Collected data
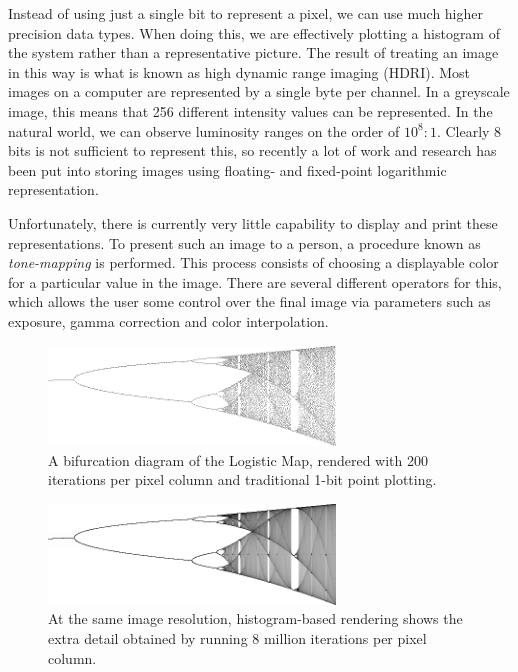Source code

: \documentclass[letterpaper, 11pt]{article}
\begin{document}
Instead of using just a single bit to represent a pixel, we can use much higher precision
data types.  When doing this, we are effectively plotting a histogram of the system rather
than a representative picture. The result of treating an image in this way is what is known
as high dynamic range imaging (HDRI).  Most images on a computer are represented by a single
byte per channel.  In a greyscale image, this means that 256 different intensity values
can be represented.  In the natural world, we can observe luminosity ranges on the order of
$10^8:1$.  Clearly 8 bits is not sufficient to represent this, so recently a lot of work
and research has been put into storing images using floating- and fixed-point logarithmic
representation.

Unfortunately, there is currently very little capability to display and print these
representations.  To present such an image to a person, a procedure known as
\emph{tone-mapping} is performed.  This process consists of choosing a displayable color for
a particular value in the image.  There are several different operators for this, which
allows the user some control over the final image via parameters such as exposure, gamma
correction and color interpolation.

\begin{subfigures}
\label{logistic}

\begin{figure}[htb]
\centering
\includegraphics[width=3in]{figures/logistic-traditional-200.png}
\caption{A bifurcation diagram of the Logistic Map, rendered with 200 iterations per pixel column and traditional 1-bit point plotting.}
\end{figure}

\begin{figure}[htb]
\centering
\includegraphics[width=3in]{figures/logistic-histogram-8m.png}
\caption{At the same image resolution, histogram-based rendering shows the extra detail obtained by running 8 million iterations per pixel column.}
\end{figure}

\end{subfigures}
\end{document}
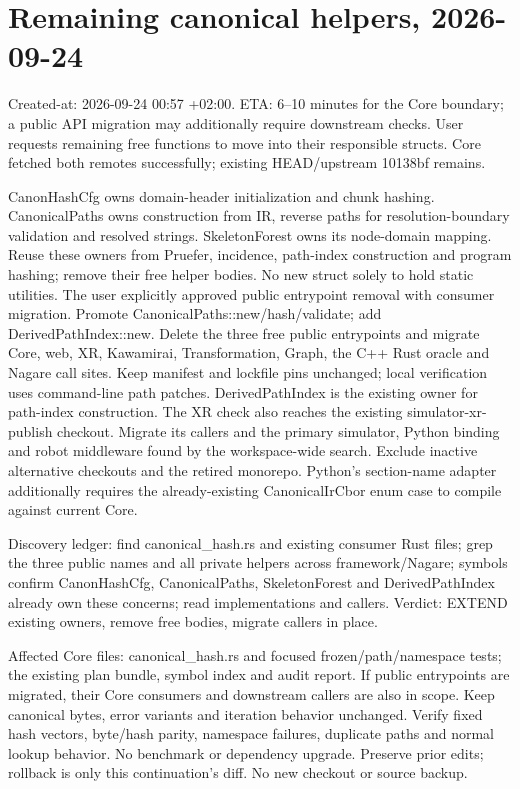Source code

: \documentclass[11pt,a4paper]{article}
\begin{document}
\section*{Remaining canonical helpers, 2026-09-24}
Created-at: 2026-09-24 00:57 +02:00. ETA: 6--10 minutes for the Core boundary;
a public API migration may additionally require downstream checks. User requests
remaining free functions to move into their responsible structs.
Core fetched both remotes successfully; existing HEAD/upstream 10138bf remains.

CanonHashCfg owns domain-header initialization and chunk hashing. CanonicalPaths
owns construction from IR, reverse paths for resolution-boundary validation and
resolved strings. SkeletonForest owns its node-domain mapping. Reuse these
owners from Pruefer, incidence, path-index construction and program hashing;
remove their free helper bodies. No new struct solely to hold static utilities.
The user explicitly approved public entrypoint removal with consumer migration.
Promote CanonicalPaths::new/hash/validate; add DerivedPathIndex::new. Delete the
three free public entrypoints and migrate Core, web, XR, Kawamirai,
Transformation, Graph, the C++ Rust oracle and Nagare call sites. Keep manifest
and lockfile pins unchanged; local verification uses command-line path patches.
DerivedPathIndex is the existing owner for path-index construction.
The XR check also reaches the existing simulator-xr-publish checkout. Migrate
its callers and the primary simulator, Python binding and robot middleware
found by the workspace-wide search. Exclude inactive alternative checkouts and
the retired monorepo. Python's section-name adapter additionally requires the
already-existing CanonicalIrCbor enum case to compile against current Core.

Discovery ledger: find canonical\_hash.rs and existing consumer Rust files;
grep the three public names and all private helpers across framework/Nagare;
symbols confirm CanonHashCfg, CanonicalPaths, SkeletonForest and
DerivedPathIndex already own these concerns; read implementations and callers.
Verdict: EXTEND existing owners, remove free bodies, migrate callers in place.

Affected Core files: canonical\_hash.rs and focused frozen/path/namespace tests;
the existing plan bundle, symbol index and audit report. If public entrypoints
are migrated, their Core consumers and downstream callers are also in scope.
Keep canonical bytes, error variants and iteration behavior unchanged. Verify
fixed hash vectors, byte/hash parity, namespace failures, duplicate paths and
normal lookup behavior. No benchmark or dependency upgrade. Preserve prior edits;
rollback is only this continuation's diff. No new checkout or source backup.
\end{document}
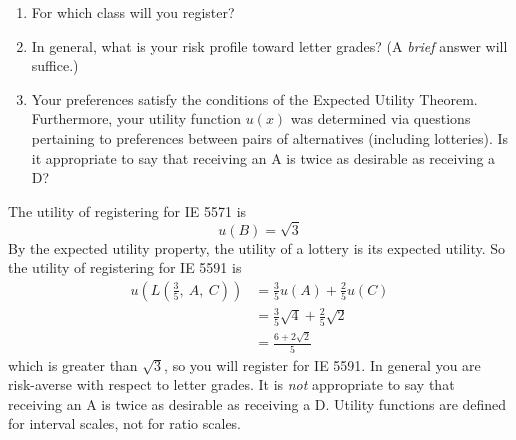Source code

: \begin{enumerate}
\begin{enumerate}
\item For which class will you register?
\item In general, what is your risk profile toward letter grades?
  (A \emph{brief} answer will suffice.)
\item Your preferences satisfy the conditions of the Expected Utility
  Theorem.  Furthermore, your utility function $u(x)$ was determined
  via questions pertaining to preferences between pairs of
  alternatives (including lotteries). Is it appropriate to say that
  receiving an A is twice as desirable as receiving a D?
\end{enumerate}

\begin{solution}
\bs
The utility of registering for IE 5571 is
\[ u(B) = \sqrt{3} \]
By the expected utility property, the utility of a lottery is its
expected utility. So the utility of registering for IE 5591 is
\begin{align*}
  u\left(L\left(\frac{3}{5},~A,~C\right)\right) &= \frac{3}{5}u(A) + \frac{2}{5}u(C) \\
                  &= \frac{3}{5}\sqrt{4} + \frac{2}{5}\sqrt{2} \\
                  &= \frac{6 + 2\sqrt{2}}{5}
\end{align*}
which is greater than $\sqrt{3}$, so you will register for IE 5591.
In general you are risk-averse with respect to letter grades. It
is \emph{not} appropriate to say that receiving an A is twice
as desirable as receiving a D. Utility functions are defined for
interval scales, not for ratio scales.

\end{solution}


\end{enumerate}

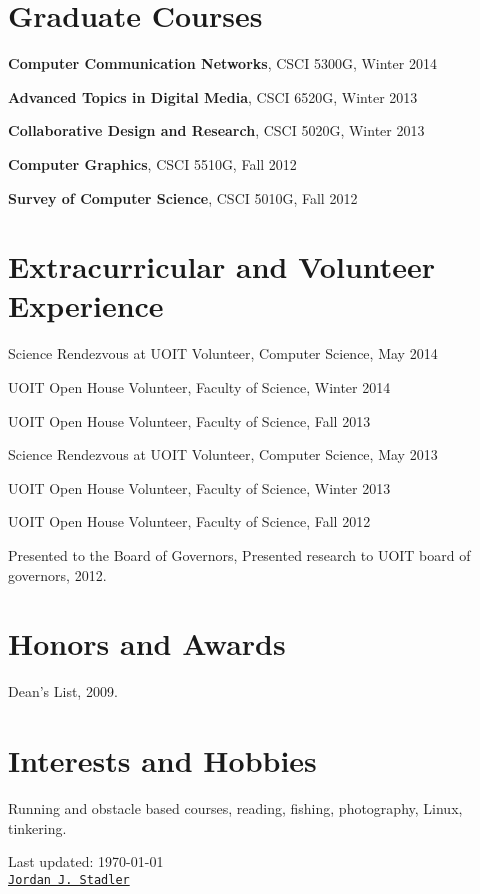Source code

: \documentclass[letterpaper]{article}
\def\footerlink{Jordan J. Stadler}
\renewenvironment{itemize}{
  \begin{list}{}{
    \setlength{\leftmargin}{1.5em}
  }
}{
  \end{list}
}
\begin{document}
\section*{Graduate Courses}
\begin{itemize}
\item\textbf{Computer Communication Networks}, CSCI 5300G, Winter 2014
\item\textbf{Advanced Topics in Digital Media}, CSCI 6520G, Winter 2013
\item\textbf{Collaborative Design and Research}, CSCI 5020G, Winter 2013
\item\textbf{Computer Graphics}, CSCI 5510G, Fall 2012
\item\textbf{Survey of Computer Science}, CSCI 5010G, Fall 2012
\end{itemize}


\section*{Extracurricular and Volunteer Experience}
\begin{itemize}
\item Science Rendezvous at UOIT Volunteer, Computer Science, May 2014
\item UOIT Open House Volunteer, Faculty of Science, Winter 2014
\item UOIT Open House Volunteer, Faculty of Science, Fall 2013
\item Science Rendezvous at UOIT Volunteer, Computer Science, May 2013
\item UOIT Open House Volunteer, Faculty of Science, Winter 2013
\item UOIT Open House Volunteer, Faculty of Science, Fall 2012
\item Presented to the Board of Governors, Presented research to UOIT board of governors, 2012.
\end{itemize}


\section*{Honors and Awards}
\begin{itemize}
\item Dean's List, 2009.
\end{itemize}


\section*{Interests and Hobbies}
\begin{itemize}
\item Running and obstacle based courses, reading, fishing, photography, Linux, tinkering.
\item 
\end{itemize}


\bigskip

\begin{center}
  \begin{footnotesize}
    Last updated: \today \\
    \href{\footerlink}{\texttt{\footerlink}}
  \end{footnotesize}
\end{center}
\end{document}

• REQUIRED ACTION: Where a line of the records above holds the word "also", copy that line.

• WRITTEN RESPONSE:
The XR check also reaches the existing simulator-xr-publish checkout. Migrate
are migrated, their Core consumers and downstream callers are also in scope.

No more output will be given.